Além da consulta com a pediatra, que pesava e avaliava a saúde das crianças os centros distribuíam cestas básicas e pacotes de mingau oferecido pelo governo federal. Foi uma pioneira!
Acompanhei de perto porque a madrinha da minha mãe, Rita Gadelha, era responsável por centro social urbano e minha mãe acabou sendo transferida do Centro Administrativo para trabalhar na área.
“Mainha Lúcia” foi uma mulher de fibra. Virou até “caco” em uma das temporadas do espetáculo Pastoril Profano, nos anos 90: “cadê mainha?”. O público imediatamente respondia com gargalhadas porque a piada ia direto na emoção do paraibano ao falar da mulher que entendia como poucos se comunicar com a massa.
Ao se candidatar a deputada federal, Lúcia Braga se tornou orgulho dos paraibanos, mas, em especial, das mulheres paraibanas. Camisa vermelha com o nome dela virou farda entre muitas mulheres Paraíba afora. Mainha, minhas tias, amigas, mulheres na vizinhança…por onde se passava se via, naquela época, um mar de mulheres vestidas de vermelho, uma cor que nos anos 80 era estritamente associada ao universo feminino.

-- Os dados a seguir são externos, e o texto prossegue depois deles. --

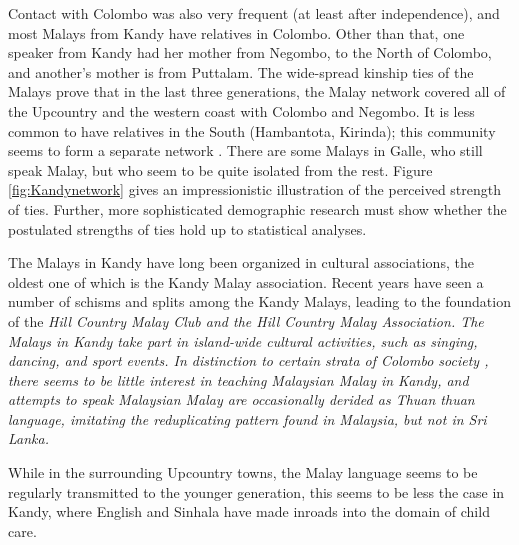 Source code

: Contact with Colombo was also very frequent (at least after independence), and most Malays from Kandy have relatives in Colombo. Other than that, one speaker from Kandy had her mother from Negombo, to the North of Colombo, and  another's mother is from Puttalam. The wide-spread kinship ties of the Malays prove that in the last three generations, the Malay network covered all of the Upcountry and the western coast with Colombo and Negombo. It is less common to have relatives in the South (Hambantota, Kirinda); this community seems to form a separate network \citep{AnsaldoEtAl2006fel,LimEtAl2007}. There are some Malays in Galle, who still speak Malay, but who seem to be quite isolated from the rest. Figure \ref{fig:Kandynetwork} gives an impressionistic illustration of the perceived strength of ties. Further, more sophisticated demographic research must show whether the postulated strengths of ties hold up to statistical analyses.


The Malays in Kandy have long been organized in cultural associations, the oldest one of which is the Kandy Malay association. Recent years have seen a number of schisms and splits among the Kandy Malays, leading to the foundation of the \em Hill Country Malay Club \em and the \em Hill Country Malay Association\em. The Malays in Kandy take part in island-wide cultural activities, such as singing, dancing, and sport events. In distinction to certain strata of Colombo society \citep{AnsaldoEtAl2006fel,LimEtAl2006aclcwp}, there seems to be little interest in teaching Malaysian Malay in Kandy, and attempts to speak Malaysian Malay are occasionally derided as \em Thuan thuan language\em, imitating the reduplicating pattern found in Malaysia, but not in Sri Lanka.

While in the surrounding Upcountry towns, the Malay language seems to be regularly transmitted to the younger generation, this seems to be less the case in Kandy, where English and Sinhala have made inroads into the domain of child care.


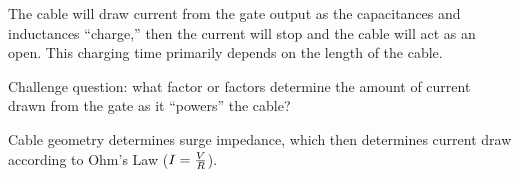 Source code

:





The cable will draw current from the gate output as the capacitances and inductances ``charge,'' then the current will stop and the cable will act as an open.  This charging time primarily depends on the length of the cable.

\vskip 10pt

Challenge question: what factor or factors determine the amount of current drawn from the gate as it ``powers'' the cable?







Cable geometry determines surge impedance, which then determines current draw according to Ohm's Law ($I = {V \over R}$).




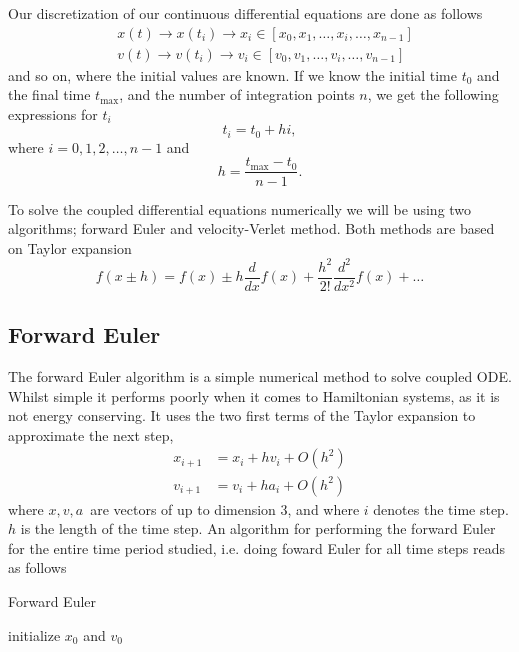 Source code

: \documentclass[%
reprint,
nofootinbib,
amsmath,amssymb,
aps,
]{revtex4-1}
\begin{document}
Our discretization of our continuous differential equations are done as follows
\begin{equation}
	\begin{split}
		&x(t) \rightarrow x(t_i) \rightarrow x_i \in [x_0, x_1, \dots, x_i, \dots, x_{n-1}]\\
		&v(t) \rightarrow v(t_i) \rightarrow v_i \in [v_0, v_1, \dots, v_i, \dots, v_{n-1}]
	\end{split}
\end{equation}
and so on, where the initial values are known. If we know the initial time $t_0$ and the final time $t_{\text{max}}$, and the number of integration points $n$, we get the following expressions for $t_i$ 
\begin{equation}
	t_i = t_0 + hi,
\end{equation}
where $i = 0,1,2,\dots,n-1$ and 
\begin{equation}
	h = \frac{t_{\text{max}} - t_0}{n-1}.
\end{equation}

To solve the coupled differential equations numerically we will be using two algorithms; forward Euler and velocity-Verlet method. Both methods are based on Taylor expansion 
\begin{equation}
	f(x\pm h) = f(x) \pm h\frac{d}{dx}f(x) + \frac{h^2}{2!}\frac{d^2}{dx^2}f(x) + \dots 
\end{equation}
\subsection{Forward Euler}
The forward Euler algorithm is a simple numerical method to solve coupled ODE. Whilst simple it performs poorly when it comes to Hamiltonian systems, as it is not energy conserving. It uses the two first terms of the Taylor expansion to approximate the next step,
\begin{align}
	x_{i+1} &= x_i + hv_i + O(h^2)\\
	v_{i+1} &= v_i + ha_i + O(h^2)
\end{align}
where $x,v,a$ are vectors of up to dimension 3, and where $i$ denotes the time step. $h$ is the length of the time step. An algorithm for performing the forward Euler for the entire time period studied, i.e. doing foward Euler for all time steps reads as follows
\begin{algorithm}[H]\label{algo:FE}
	\SetAlgoLined
	\caption{Forward Euler}
	initialize $x_0$ and $v_0$\;
\end{algorithm}
\end{document}
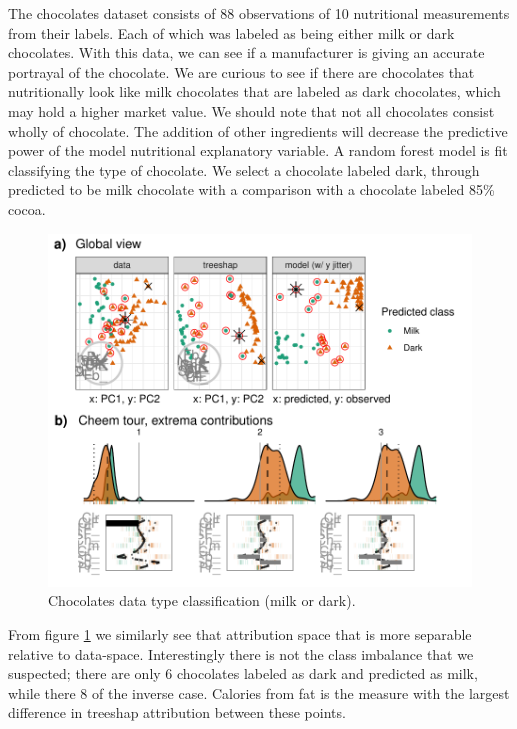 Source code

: \documentclass[
]{article}
\begin{document}
The chocolates dataset consists of 88 observations of 10 nutritional measurements from their labels. Each of which was labeled as being either milk or dark chocolates. With this data, we can see if a manufacturer is giving an accurate portrayal of the chocolate. We are curious to see if there are chocolates that nutritionally look like milk chocolates that are labeled as dark chocolates, which may hold a higher market value. We should note that not all chocolates consist wholly of chocolate. The addition of other ingredients will decrease the predictive power of the model nutritional explanatory variable. A random forest model is fit classifying the type of chocolate. We select a chocolate labeled dark, through predicted to be milk chocolate with a comparison with a chocolate labeled 85\% cocoa.

\begin{figure}

{\centering \includegraphics[width=1\linewidth]{./figures/case_chocolates} 

}

\caption{Chocolates data  type classification (milk or dark). }\label{fig:casechocolates}
\end{figure}

From figure \ref{fig:casechocolates} we similarly see that attribution space that is more separable relative to data-space. Interestingly there is not the class imbalance that we suspected; there are only 6 chocolates labeled as dark and predicted as milk, while there 8 of the inverse case. Calories from fat is the measure with the largest difference in treeshap attribution between these points.
\end{document}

Eleita deputada federal, Lúcia Braga integrou o seleto grupo de políticos que carregam no histórico a contribuição na elaboração da Constituinte de 1988. É nela que está a máxima que homens e mulheres são iguais perante à lei. É nela que estão todos os princípios norteadores da efetivação de políticas públicas que garantem direitos sociais que dos 1990 para cá foram implementados ou continuam em fluxo de implantação.
A trajetória e legado de Lúcia Braga vão além, muito além de números, datas e um cargo de primeira-dama, muito simples pra grandiosidade e força da mãe de quem via o Estado como um padrasto mau.